What the task asks: From the first line to the last, restate the material word for word, omitting pictures.

Record set:
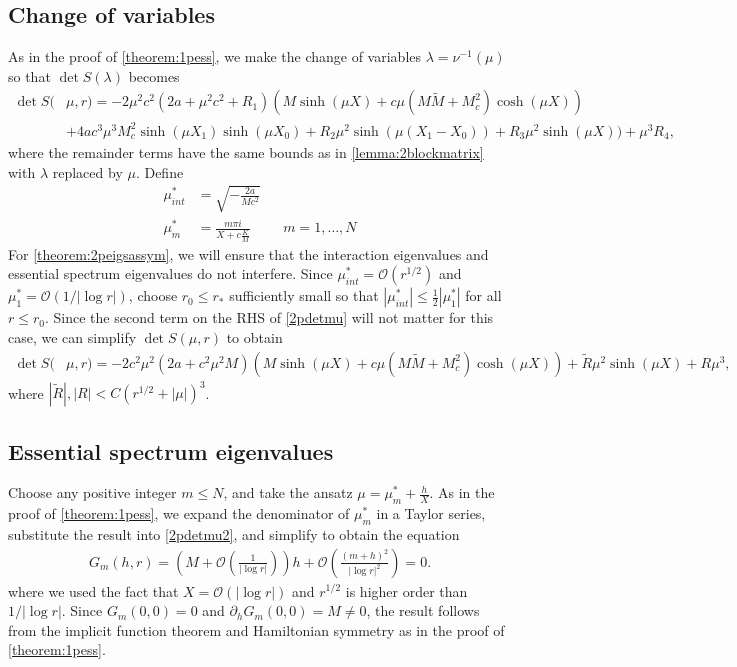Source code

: \documentclass[10pt,reqno]{amsart}
\theoremstyle{plain}
\theoremstyle{definition}
\theoremstyle{remark}
\numberwithin{theorem}{section}
\numberwithin{equation}{section}
\begin{document}
\subsection{Change of variables}

As in the proof of \cref{theorem:1pess}, we make the change of variables $\lambda = \nu^{-1}(\mu)$ so that $\det S(\lambda)$ becomes 
\begin{equation}\label{2pdetmu}
\begin{aligned}
\det S(&\mu, r) = -2 \mu^2 c^2 (2a + \mu^2 c^2 + R_1) \left( M \sinh(\mu X) + c \mu (M \tilde{M} + M_c^2 ) \cosh(\mu X) \right) \\
&+4 a c^3 \mu^3 M_c^2 \sinh(\mu X_1)\sinh(\mu X_0) 
+ R_2 \mu^2 \sinh(\mu(X_1 - X_0)) + R_3 \mu^2 \sinh(\mu X)) + \mu^3 R_4,
\end{aligned}
\end{equation}
where the remainder terms have the same bounds as in \cref{lemma:2blockmatrix} with $\lambda$ replaced by $\mu$. Define
\begin{align}
\mu^*_{int} &= \sqrt{-\frac{2 a}{M c^2}} \label{defmustarint} \\
\mu^*_m &= \frac{m \pi i}{X + c \frac{K}{M}}  && m = 1, \dots, N \label{defmustaress}
\end{align}
For \cref{theorem:2peigsassym}, we will ensure that the interaction eigenvalues and essential spectrum eigenvalues do not interfere. Since $\mu^*_{int} = \mathcal{O}(r^{1/2})$ and $\mu^*_1 = \mathcal{O}(1/|\log r|)$, choose $r_0 \leq r_*$ sufficiently small so that $|\mu^*_{int}| \leq \frac{1}{2} |\mu^*_1|$ for all $r \leq r_0$. Since the second term on the RHS of \cref{2pdetmu} will not matter for this case, we can simplify $\det S(\mu, r)$ to obtain 
\begin{equation}\label{2pdetmu2}
\begin{aligned}
\det S(&\mu, r) = -2 c^2 \mu^2 (2a + c^2 \mu^2 M) \left( M \sinh(\mu X) + c \mu (M \tilde{M} + M_c^2 ) \cosh(\mu X) \right) + \tilde{R} \mu^2 \sinh(\mu X) + R \mu^3,
\end{aligned}
\end{equation}
where $|\tilde{R}|, |R| < C(r^{1/2} + |\mu|)^3$. 

\subsection{Essential spectrum eigenvalues}

Choose any positive integer $m \leq N$, and take the ansatz $\mu = \mu^*_m + \frac{h}{X}$. As in the proof of \cref{theorem:1pess}, we expand the denominator of $\mu^*_m$ in a Taylor series, substitute the result into \cref{2pdetmu2}, and simplify to obtain the equation
\begin{align*}
G_m(h, r) = \left( M + \mathcal{O}\left( \frac{1}{|\log r|} \right)\right) h + \mathcal{O}\left( \frac{(m+h)^2}{|\log r|^2} \right) = 0.
\end{align*}
where we used the fact that $X = \mathcal{O}(|\log r|)$ and $r^{1/2}$ is higher order than $1/|\log r|$. Since $G_m(0,0) = 0$ and $\partial_h G_m(0,0) = M \neq 0$, the result follows from the implicit function theorem and Hamiltonian symmetry as in the proof of \cref{theorem:1pess}.
\end{document}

Your solution:
Source code

: \documentclass[10pt,reqno]{amsart}
\theoremstyle{plain}
\theoremstyle{definition}
\theoremstyle{remark}
\numberwithin{theorem}{section}
\numberwithin{equation}{section}
\begin{document}
\subsection{Change of variables}

As in the proof of \cref{theorem:1pess}, we make the change of variables $\lambda = \nu^{-1}(\mu)$ so that $\det S(\lambda)$ becomes 
\begin{equation}\label{2pdetmu}
\begin{aligned}
\det S(&\mu, r) = -2 \mu^2 c^2 (2a + \mu^2 c^2 + R_1) \left( M \sinh(\mu X) + c \mu (M \tilde{M} + M_c^2 ) \cosh(\mu X) \right) \\
&+4 a c^3 \mu^3 M_c^2 \sinh(\mu X_1)\sinh(\mu X_0) 
+ R_2 \mu^2 \sinh(\mu(X_1 - X_0)) + R_3 \mu^2 \sinh(\mu X)) + \mu^3 R_4,
\end{aligned}
\end{equation}
where the remainder terms have the same bounds as in \cref{lemma:2blockmatrix} with $\lambda$ replaced by $\mu$. Define
\begin{align}
\mu^*_{int} &= \sqrt{-\frac{2 a}{M c^2}} \label{defmustarint} \\
\mu^*_m &= \frac{m \pi i}{X + c \frac{K}{M}}  && m = 1, \dots, N \label{defmustaress}
\end{align}
For \cref{theorem:2peigsassym}, we will ensure that the interaction eigenvalues and essential spectrum eigenvalues do not interfere. Since $\mu^*_{int} = \mathcal{O}(r^{1/2})$ and $\mu^*_1 = \mathcal{O}(1/|\log r|)$, choose $r_0 \leq r_*$ sufficiently small so that $|\mu^*_{int}| \leq \frac{1}{2} |\mu^*_1|$ for all $r \leq r_0$. Since the second term on the RHS of \cref{2pdetmu} will not matter for this case, we can simplify $\det S(\mu, r)$ to obtain 
\begin{equation}\label{2pdetmu2}
\begin{aligned}
\det S(&\mu, r) = -2 c^2 \mu^2 (2a + c^2 \mu^2 M) \left( M \sinh(\mu X) + c \mu (M \tilde{M} + M_c^2 ) \cosh(\mu X) \right) + \tilde{R} \mu^2 \sinh(\mu X) + R \mu^3,
\end{aligned}
\end{equation}
where $|\tilde{R}|, |R| < C(r^{1/2} + |\mu|)^3$. 

\subsection{Essential spectrum eigenvalues}

Choose any positive integer $m \leq N$, and take the ansatz $\mu = \mu^*_m + \frac{h}{X}$. As in the proof of \cref{theorem:1pess}, we expand the denominator of $\mu^*_m$ in a Taylor series, substitute the result into \cref{2pdetmu2}, and simplify to obtain the equation
\begin{align*}
G_m(h, r) = \left( M + \mathcal{O}\left( \frac{1}{|\log r|} \right)\right) h + \mathcal{O}\left( \frac{(m+h)^2}{|\log r|^2} \right) = 0.
\end{align*}
where we used the fact that $X = \mathcal{O}(|\log r|)$ and $r^{1/2}$ is higher order than $1/|\log r|$. Since $G_m(0,0) = 0$ and $\partial_h G_m(0,0) = M \neq 0$, the result follows from the implicit function theorem and Hamiltonian symmetry as in the proof of \cref{theorem:1pess}.
\end{document}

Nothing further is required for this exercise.